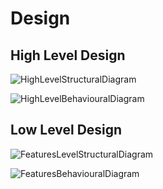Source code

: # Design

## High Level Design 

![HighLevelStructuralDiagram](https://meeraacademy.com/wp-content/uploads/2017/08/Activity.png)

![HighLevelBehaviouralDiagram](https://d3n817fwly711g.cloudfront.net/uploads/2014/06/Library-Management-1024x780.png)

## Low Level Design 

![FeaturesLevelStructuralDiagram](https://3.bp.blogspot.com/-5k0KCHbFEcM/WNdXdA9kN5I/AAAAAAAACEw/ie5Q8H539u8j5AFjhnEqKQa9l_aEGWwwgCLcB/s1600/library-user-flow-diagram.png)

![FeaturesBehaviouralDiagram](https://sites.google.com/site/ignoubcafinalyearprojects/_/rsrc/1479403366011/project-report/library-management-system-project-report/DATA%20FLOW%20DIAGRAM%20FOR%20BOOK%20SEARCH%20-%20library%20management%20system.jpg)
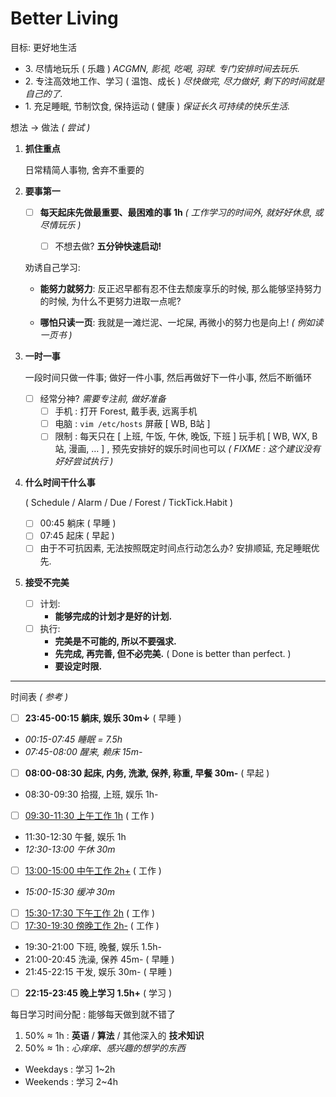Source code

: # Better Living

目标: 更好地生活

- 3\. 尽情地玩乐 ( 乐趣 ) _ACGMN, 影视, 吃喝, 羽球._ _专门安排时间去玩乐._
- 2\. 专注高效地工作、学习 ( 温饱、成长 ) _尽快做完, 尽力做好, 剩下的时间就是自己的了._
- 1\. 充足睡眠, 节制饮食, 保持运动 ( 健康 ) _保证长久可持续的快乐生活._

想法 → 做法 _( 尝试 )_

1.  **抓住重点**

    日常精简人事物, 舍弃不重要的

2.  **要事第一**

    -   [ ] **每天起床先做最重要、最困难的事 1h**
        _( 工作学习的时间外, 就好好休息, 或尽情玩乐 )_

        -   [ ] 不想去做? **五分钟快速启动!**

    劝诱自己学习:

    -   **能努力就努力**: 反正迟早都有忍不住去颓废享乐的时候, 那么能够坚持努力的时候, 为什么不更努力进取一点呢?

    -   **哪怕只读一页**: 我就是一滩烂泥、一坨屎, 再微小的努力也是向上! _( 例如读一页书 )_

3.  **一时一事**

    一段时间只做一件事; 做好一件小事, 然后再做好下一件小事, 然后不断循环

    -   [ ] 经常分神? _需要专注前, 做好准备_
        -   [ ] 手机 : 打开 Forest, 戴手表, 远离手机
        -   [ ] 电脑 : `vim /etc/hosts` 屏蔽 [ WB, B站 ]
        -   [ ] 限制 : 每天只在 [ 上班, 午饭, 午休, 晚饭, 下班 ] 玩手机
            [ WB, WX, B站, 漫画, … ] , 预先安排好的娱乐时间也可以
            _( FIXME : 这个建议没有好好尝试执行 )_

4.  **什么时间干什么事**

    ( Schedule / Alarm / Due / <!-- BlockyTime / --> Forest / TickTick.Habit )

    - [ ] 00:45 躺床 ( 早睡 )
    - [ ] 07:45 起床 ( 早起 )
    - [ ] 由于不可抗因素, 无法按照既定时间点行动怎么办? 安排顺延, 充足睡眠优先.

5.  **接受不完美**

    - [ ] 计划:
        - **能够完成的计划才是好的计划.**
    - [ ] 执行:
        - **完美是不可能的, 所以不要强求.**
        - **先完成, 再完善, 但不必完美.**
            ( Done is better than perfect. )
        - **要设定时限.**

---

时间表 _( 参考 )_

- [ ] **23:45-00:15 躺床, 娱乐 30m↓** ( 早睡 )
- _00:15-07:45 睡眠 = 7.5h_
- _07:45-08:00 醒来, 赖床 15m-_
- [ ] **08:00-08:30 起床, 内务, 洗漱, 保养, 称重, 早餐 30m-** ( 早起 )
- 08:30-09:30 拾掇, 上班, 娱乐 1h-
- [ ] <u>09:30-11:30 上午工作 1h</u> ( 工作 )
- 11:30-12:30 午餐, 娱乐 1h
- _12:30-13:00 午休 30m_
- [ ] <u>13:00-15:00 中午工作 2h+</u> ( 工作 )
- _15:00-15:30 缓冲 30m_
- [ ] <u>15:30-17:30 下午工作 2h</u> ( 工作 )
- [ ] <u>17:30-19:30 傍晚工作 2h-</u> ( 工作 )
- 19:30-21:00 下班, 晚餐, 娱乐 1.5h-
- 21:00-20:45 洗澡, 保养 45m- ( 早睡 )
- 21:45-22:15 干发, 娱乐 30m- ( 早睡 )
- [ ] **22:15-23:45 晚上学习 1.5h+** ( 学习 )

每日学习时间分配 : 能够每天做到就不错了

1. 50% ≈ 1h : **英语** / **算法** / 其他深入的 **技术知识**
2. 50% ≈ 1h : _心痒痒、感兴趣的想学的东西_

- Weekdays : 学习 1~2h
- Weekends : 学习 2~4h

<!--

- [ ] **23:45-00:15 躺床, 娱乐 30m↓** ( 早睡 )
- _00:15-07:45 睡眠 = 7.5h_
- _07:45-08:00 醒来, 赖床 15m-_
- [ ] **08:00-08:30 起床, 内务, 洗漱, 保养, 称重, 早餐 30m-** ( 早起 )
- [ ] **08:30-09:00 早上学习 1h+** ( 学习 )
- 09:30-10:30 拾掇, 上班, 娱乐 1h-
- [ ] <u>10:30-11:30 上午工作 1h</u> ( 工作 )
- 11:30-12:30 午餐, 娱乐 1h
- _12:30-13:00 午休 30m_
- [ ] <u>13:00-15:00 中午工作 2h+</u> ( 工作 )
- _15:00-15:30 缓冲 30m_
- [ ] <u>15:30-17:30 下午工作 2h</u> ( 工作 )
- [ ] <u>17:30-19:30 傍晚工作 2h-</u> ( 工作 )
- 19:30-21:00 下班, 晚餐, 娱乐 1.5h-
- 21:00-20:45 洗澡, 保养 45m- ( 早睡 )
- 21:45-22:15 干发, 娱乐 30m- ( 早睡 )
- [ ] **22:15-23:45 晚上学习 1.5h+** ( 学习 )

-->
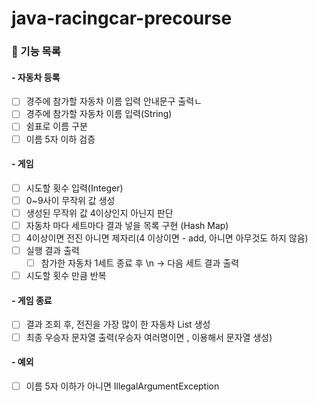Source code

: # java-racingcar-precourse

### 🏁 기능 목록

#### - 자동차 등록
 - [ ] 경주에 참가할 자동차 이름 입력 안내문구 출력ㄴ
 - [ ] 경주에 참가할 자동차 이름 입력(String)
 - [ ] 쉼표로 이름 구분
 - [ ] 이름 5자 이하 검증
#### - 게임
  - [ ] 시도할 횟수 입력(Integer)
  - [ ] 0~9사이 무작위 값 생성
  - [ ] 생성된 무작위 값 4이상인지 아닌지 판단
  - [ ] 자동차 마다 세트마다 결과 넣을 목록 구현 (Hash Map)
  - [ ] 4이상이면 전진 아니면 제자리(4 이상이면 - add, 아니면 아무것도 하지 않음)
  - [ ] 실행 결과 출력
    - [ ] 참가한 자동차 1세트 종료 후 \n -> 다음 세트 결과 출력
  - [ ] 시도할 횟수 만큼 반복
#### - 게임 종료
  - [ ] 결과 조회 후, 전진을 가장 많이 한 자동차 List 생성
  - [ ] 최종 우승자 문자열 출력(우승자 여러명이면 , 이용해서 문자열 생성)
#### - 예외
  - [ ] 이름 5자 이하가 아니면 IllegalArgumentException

▶ [Aim of the exercise]
Output exactly the lines above, beginning at the one with "2. 50% ≈ 1h : _心痒痒、感兴趣的想学的东西_" and stopping after the one with "- [ ] 경주에 참가할 자동차 이름 입력 안내문구 출력ㄴ". Pictures are to be omitted.

▶ [Result of this task]
2. 50% ≈ 1h : _心痒痒、感兴趣的想学的东西_

- Weekdays : 学习 1~2h
- Weekends : 学习 2~4h

<!--

- [ ] **23:45-00:15 躺床, 娱乐 30m↓** ( 早睡 )
- _00:15-07:45 睡眠 = 7.5h_
- _07:45-08:00 醒来, 赖床 15m-_
- [ ] **08:00-08:30 起床, 内务, 洗漱, 保养, 称重, 早餐 30m-** ( 早起 )
- [ ] **08:30-09:00 早上学习 1h+** ( 学习 )
- 09:30-10:30 拾掇, 上班, 娱乐 1h-
- [ ] <u>10:30-11:30 上午工作 1h</u> ( 工作 )
- 11:30-12:30 午餐, 娱乐 1h
- _12:30-13:00 午休 30m_
- [ ] <u>13:00-15:00 中午工作 2h+</u> ( 工作 )
- _15:00-15:30 缓冲 30m_
- [ ] <u>15:30-17:30 下午工作 2h</u> ( 工作 )
- [ ] <u>17:30-19:30 傍晚工作 2h-</u> ( 工作 )
- 19:30-21:00 下班, 晚餐, 娱乐 1.5h-
- 21:00-20:45 洗澡, 保养 45m- ( 早睡 )
- 21:45-22:15 干发, 娱乐 30m- ( 早睡 )
- [ ] **22:15-23:45 晚上学习 1.5h+** ( 学习 )

-->
Source code

: # java-racingcar-precourse

### 🏁 기능 목록

#### - 자동차 등록
 - [ ] 경주에 참가할 자동차 이름 입력 안내문구 출력ㄴ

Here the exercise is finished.